··· DATASET EXCERPTS

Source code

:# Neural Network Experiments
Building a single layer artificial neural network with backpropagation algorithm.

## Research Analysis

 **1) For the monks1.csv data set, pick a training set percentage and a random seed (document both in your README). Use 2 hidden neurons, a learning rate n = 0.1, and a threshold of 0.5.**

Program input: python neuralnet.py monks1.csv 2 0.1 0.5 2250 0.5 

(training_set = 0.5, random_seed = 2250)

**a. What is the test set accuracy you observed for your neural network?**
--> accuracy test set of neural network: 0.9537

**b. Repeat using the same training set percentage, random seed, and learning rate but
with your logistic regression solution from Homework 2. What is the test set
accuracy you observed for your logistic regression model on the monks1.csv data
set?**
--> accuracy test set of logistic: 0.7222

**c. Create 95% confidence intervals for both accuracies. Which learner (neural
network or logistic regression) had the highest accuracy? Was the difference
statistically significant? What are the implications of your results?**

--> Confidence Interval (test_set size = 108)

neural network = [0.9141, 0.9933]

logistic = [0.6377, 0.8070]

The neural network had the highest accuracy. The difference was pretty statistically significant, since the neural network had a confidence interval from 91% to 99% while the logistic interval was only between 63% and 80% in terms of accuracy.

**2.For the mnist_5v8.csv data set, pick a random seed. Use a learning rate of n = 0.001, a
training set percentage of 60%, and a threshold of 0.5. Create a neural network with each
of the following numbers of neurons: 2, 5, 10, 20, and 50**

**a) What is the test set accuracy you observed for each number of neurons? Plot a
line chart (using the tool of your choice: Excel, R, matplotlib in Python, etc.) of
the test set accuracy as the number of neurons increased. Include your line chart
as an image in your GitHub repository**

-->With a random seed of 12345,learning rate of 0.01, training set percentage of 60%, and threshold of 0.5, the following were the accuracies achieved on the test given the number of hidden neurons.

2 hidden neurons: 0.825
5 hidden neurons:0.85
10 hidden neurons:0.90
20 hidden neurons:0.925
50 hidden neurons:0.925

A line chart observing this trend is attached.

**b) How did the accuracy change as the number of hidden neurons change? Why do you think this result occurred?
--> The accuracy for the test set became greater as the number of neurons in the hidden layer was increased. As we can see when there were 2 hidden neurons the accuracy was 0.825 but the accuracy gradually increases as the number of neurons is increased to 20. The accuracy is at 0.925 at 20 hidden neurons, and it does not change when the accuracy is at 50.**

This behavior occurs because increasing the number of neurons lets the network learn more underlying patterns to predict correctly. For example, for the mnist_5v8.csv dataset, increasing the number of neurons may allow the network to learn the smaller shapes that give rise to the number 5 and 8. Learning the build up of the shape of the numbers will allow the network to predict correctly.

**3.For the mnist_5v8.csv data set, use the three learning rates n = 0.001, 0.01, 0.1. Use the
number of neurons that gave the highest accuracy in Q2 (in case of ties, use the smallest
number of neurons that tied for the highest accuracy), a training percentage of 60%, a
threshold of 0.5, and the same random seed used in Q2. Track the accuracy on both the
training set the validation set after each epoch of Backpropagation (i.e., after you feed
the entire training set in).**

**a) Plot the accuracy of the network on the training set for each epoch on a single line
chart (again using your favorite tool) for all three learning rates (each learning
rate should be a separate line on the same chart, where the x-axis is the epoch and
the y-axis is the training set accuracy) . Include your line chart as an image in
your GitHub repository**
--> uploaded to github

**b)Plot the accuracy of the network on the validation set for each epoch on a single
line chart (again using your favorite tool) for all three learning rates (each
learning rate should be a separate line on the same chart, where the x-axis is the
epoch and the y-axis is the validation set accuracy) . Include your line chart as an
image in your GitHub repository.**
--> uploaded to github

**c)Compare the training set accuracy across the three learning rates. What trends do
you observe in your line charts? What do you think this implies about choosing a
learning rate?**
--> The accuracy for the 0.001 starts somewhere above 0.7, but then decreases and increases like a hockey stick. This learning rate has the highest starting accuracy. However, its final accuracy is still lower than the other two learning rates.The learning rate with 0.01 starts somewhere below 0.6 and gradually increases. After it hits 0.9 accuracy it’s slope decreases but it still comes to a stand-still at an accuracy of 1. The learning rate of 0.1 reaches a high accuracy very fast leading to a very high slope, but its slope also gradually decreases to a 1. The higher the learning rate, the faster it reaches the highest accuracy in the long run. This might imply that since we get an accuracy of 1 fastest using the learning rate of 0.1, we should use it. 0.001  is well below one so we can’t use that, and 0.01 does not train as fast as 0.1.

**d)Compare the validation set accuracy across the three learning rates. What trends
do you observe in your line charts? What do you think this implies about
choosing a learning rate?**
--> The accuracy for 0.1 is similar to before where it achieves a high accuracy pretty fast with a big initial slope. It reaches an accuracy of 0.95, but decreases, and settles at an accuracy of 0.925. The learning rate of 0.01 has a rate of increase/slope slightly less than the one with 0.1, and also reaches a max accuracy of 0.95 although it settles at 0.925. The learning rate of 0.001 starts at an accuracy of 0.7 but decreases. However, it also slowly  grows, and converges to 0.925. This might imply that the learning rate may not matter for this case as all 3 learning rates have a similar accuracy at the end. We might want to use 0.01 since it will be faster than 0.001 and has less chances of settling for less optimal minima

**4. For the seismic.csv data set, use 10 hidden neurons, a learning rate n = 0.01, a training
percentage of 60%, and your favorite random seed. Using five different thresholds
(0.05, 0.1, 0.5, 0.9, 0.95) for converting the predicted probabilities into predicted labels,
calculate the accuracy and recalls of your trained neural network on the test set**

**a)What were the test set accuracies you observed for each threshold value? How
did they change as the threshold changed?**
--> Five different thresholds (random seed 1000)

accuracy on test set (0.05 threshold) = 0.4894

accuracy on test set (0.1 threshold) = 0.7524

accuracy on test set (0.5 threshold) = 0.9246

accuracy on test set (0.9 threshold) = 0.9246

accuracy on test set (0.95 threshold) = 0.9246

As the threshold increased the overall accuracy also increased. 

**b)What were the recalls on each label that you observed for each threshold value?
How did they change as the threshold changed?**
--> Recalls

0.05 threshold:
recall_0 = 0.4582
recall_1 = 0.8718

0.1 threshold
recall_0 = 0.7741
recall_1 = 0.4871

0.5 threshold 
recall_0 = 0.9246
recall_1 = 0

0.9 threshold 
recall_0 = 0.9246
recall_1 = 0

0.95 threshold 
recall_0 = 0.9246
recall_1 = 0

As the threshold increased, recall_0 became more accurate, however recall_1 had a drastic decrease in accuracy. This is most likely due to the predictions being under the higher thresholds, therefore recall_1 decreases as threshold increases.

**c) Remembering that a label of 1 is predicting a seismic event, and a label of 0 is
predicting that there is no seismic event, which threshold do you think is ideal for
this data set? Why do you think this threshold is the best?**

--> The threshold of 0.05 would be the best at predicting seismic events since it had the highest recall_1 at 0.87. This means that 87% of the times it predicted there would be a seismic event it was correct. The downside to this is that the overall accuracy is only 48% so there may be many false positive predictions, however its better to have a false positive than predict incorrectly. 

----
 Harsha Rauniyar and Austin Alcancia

······

PROBLEM DESCRIPTION ::
Go through the data and return each line where the word "axis" appears.

OUTPUT OF THE EXERCISE ::
rate should be a separate line on the same chart, where the x-axis is the epoch and
the y-axis is the training set accuracy) . Include your line chart as an image in
learning rate should be a separate line on the same chart, where the x-axis is the
epoch and the y-axis is the validation set accuracy) . Include your line chart as an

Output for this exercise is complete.